PDA

View Full Version : VBO Test - glBufferData vs glBufferSubData vs glMapBufferOES



John
03-31-2011, 09:29 AM
Hi,

I am John, and new to this forum. I want to start by saying, I love OpenGL ES. There are few things that the more I use, the more I fall in love with; C and OpenGL ES are among them.

Here is my question:
I have been doing a lot of tests for how I should setup the base rendering engine. Right now I am not using buffers, but had been considering them for quite a while. I have found that glMapBufferOES is slower then glBufferSubData which is slower then glBufferData; and I am wondering why that is.

My test environment:
OpenGL ES 1.1
iPad (first generation) - PowerVR SGX
iPhone 3G - PowerVR MBX

To my understanding, glBufferSubData should always be faster then glBufferData because glBufferData reallocs the memory each time called, thus if your size doesn't change, use glBufferSubData otherwise use glBufferData. What I have found is that glBufferSubData runs about 68% the speed of only using glBufferData.

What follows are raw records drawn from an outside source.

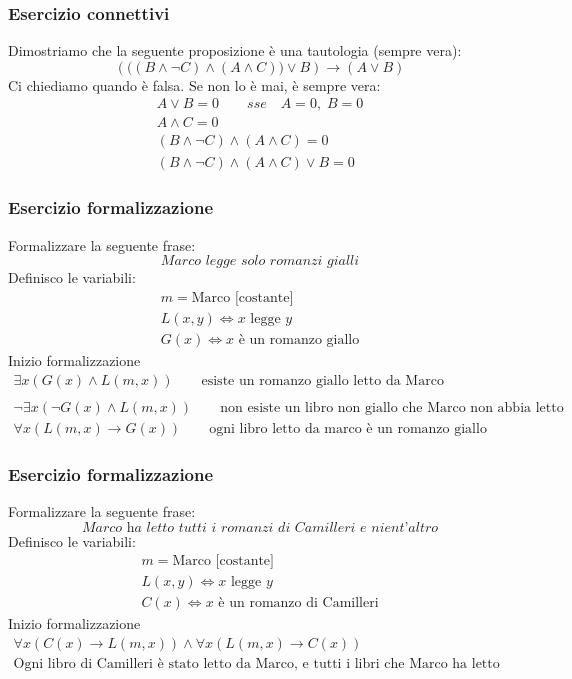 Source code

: \documentclass[italian]{article}
\begin{document}
\subsubsection{Esercizio connettivi}
Dimostriamo che la seguente proposizione è una tautologia (sempre vera):
\[
	\left(\bigr((B \land \lnot C) \land (A \land C)\bigr)\lor B\right) \to (A \lor B)
\]
Ci chiediamo quando è falsa. Se non lo è mai, è sempre vera:
\begin{gather*}
	A \lor B = 0 \qquad \textit{sse} \quad A=0 ,\; B=0 \\
	A \land C = 0 \\
	(B \land \lnot C) \land (A \land C) = 0\\
	(B \land \lnot C) \land (A \land C) \lor B =0
\end{gather*}
\pagebreak
\subsubsection{Esercizio formalizzazione}
Formalizzare la seguente frase:
\[
	\textit{Marco legge solo romanzi gialli}
\]
Definisco le variabili:
\begin{gather*}
	m = \text{Marco [costante]} \\
	L(x,y) \Leftrightarrow \text{$x$ legge $y$} \\
	G(x) \Leftrightarrow \text{$x$ è un romanzo giallo}
\end{gather*}
Inizio formalizzazione
\begin{gather*}
	\exists x(G(x) \land L(m,x)) \qquad \text{esiste un romanzo giallo letto da Marco}\\\\
	\lnot \exists x(\lnot G(x) \land L(m,x)) \qquad \text{non esiste un libro non giallo che Marco non abbia letto} \\
	\forall x(L(m,x) \to G(x)) \qquad \text{ogni libro letto da marco è un romanzo giallo}
\end{gather*}

\subsubsection{Esercizio formalizzazione}
Formalizzare la seguente frase:
\[
	\textit{Marco ha letto tutti i romanzi di Camilleri e nient'altro}
\]
Definisco le variabili:
\begin{gather*}
	m = \text{Marco [costante]} \\
	L(x,y) \Leftrightarrow \text{$x$ legge $y$} \\
	C(x) \Leftrightarrow \text{$x$ è un romanzo di Camilleri}
\end{gather*}
Inizio formalizzazione
\begin{gather*}
	\forall x(C(x) \to L(m,x)) \land \forall x(L(m,x) \to C(x))\\
	\text{Ogni libro di Camilleri è stato letto da Marco, e tutti i libri che Marco ha letto sono di Camilleri }
\end{gather*}
\end{document}
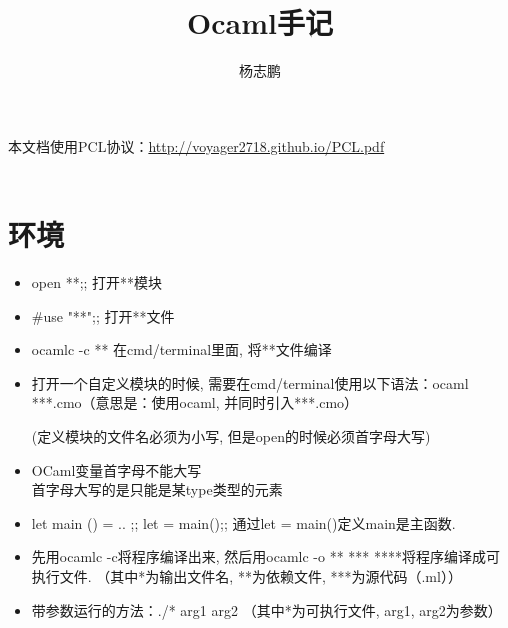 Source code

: \documentclass[UTF8,twocolumn]{ctexart}
\title{Ocaml手记}
\author{杨志鹏}
\date{}
\begin{document}
\maketitle
\paragraph{}
本文档使用PCL协议：\url{http://voyager2718.github.io/PCL.pdf}
\\\\
\section{环境}
\begin{itemize}
\item open **;; 打开**模块

\item \#{}use "**";; 打开**文件

\item ocamlc -c ** 在cmd/terminal里面, 将**文件编译

\item 打开一个自定义模块的时候, 需要在cmd/terminal使用以下语法：ocaml ***.cmo（意思是：使用ocaml, 并同时引入***.cmo）

(定义模块的文件名必须为小写, 但是open的时候必须首字母大写)

\item OCaml变量首字母不能大写\\
 首字母大写的是只能是某type类型的元素

\item let main () = .. ;; let \underline{ } = main();; 通过let \underline{ } = main()定义main是主函数.

\item 先用ocamlc -c将程序编译出来, 然后用ocamlc -o ** *** ****将程序编译成可执行文件. （其中*为输出文件名, **为依赖文件, ***为源代码（.ml））

\item 带参数运行的方法：./* arg1 arg2 （其中*为可执行文件, arg1, arg2为参数）
\end{itemize}
\end{document}
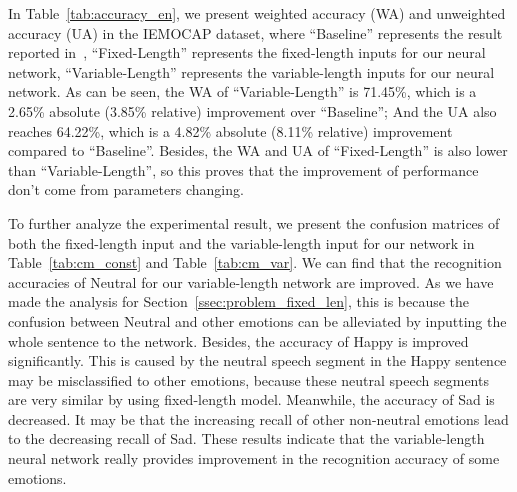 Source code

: \documentclass[a4paper]{article}
\begin{document}
In Table~\ref{tab:accuracy_en}, we present weighted accuracy (WA) and unweighted accuracy (UA) in the IEMOCAP dataset, where ``Baseline'' represents the result reported in~\cite{satt2017}, ``Fixed-Length'' represents the fixed-length inputs for our neural network, ``Variable-Length'' represents the variable-length inputs for our neural network. As can be seen, the WA of ``Variable-Length'' is 71.45\%, which is a 2.65\% absolute (3.85\% relative) improvement over ``Baseline''; And the UA also reaches 64.22\%, which is a 4.82\% absolute (8.11\% relative) improvement compared to ``Baseline''. Besides, the WA and UA of ``Fixed-Length'' is also lower than ``Variable-Length'', so this proves that the improvement of performance don't come from parameters changing.

To further analyze the experimental result, we present the confusion matrices of both the fixed-length input and the variable-length input for our network in Table~\ref{tab:cm_const} and Table~\ref{tab:cm_var}. We can find that the recognition accuracies of Neutral for our variable-length network are improved. As we have made the analysis for Section~\ref{ssec:problem_fixed_len}, this is because the confusion between Neutral and other emotions can be alleviated by inputting the whole sentence to the network. Besides, the accuracy of Happy is improved significantly. This is caused by the neutral speech segment in the Happy sentence may be misclassified to other emotions, because these neutral speech segments are very similar by using fixed-length model. Meanwhile, the accuracy of Sad is decreased. It may be that the increasing recall of other non-neutral emotions lead to the decreasing recall of Sad. These results indicate that the variable-length neural network really provides improvement in the recognition accuracy of some emotions.

\begin{table}[htb]
    \setlength{\abovecaptionskip}{0cm}
    \setlength{\belowcaptionskip}{-0.3cm}
    \caption{Comparison of weighted accuracy (WA) and unweighted accuracy (UA) on IEMOCAP dataset}
    \label{tab:accuracy_en}
\end{table}
\end{document}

I also understand that glMapBufferOES is an extension, but I have found that it also runs slower then glBufferSubData or glBufferData. It, in fact, is the slowest way of updating vertex information.

Overall:
iPad speed: glMapBufferOES < glBufferSubData < glBufferData <= No buffers
iPhone speed: glMapBufferOES ? glBufferSubData ? glBufferData ? No buffers

Is this normal?

Thanks for your help!

jpilon
03-31-2011, 04:09 PM
There might be inefficiencies in the implementation of glMapBuffers and glBufferSubData on the ipad. If things are optimal I would expect:

glMapBufferOES ? glBufferSubData ? glBufferData

Note, some driver will optimize the case of doing uploads with glBufferData if the size is the same as the previous, which allows skipping the re-allocation. You're likely hitting the optimized case. Otherwise, it would be much slower then glBufferSubData and glMapBuffers. You can try removing or adding one vertex each frame, and I bet you'd see a difference.

John
04-01-2011, 09:05 AM
Thanks for the reply!

I took your suggestion and randomized the quantity of data I sent to openGL (seeding prior to each test of course). Unfortunately I came up with the same results.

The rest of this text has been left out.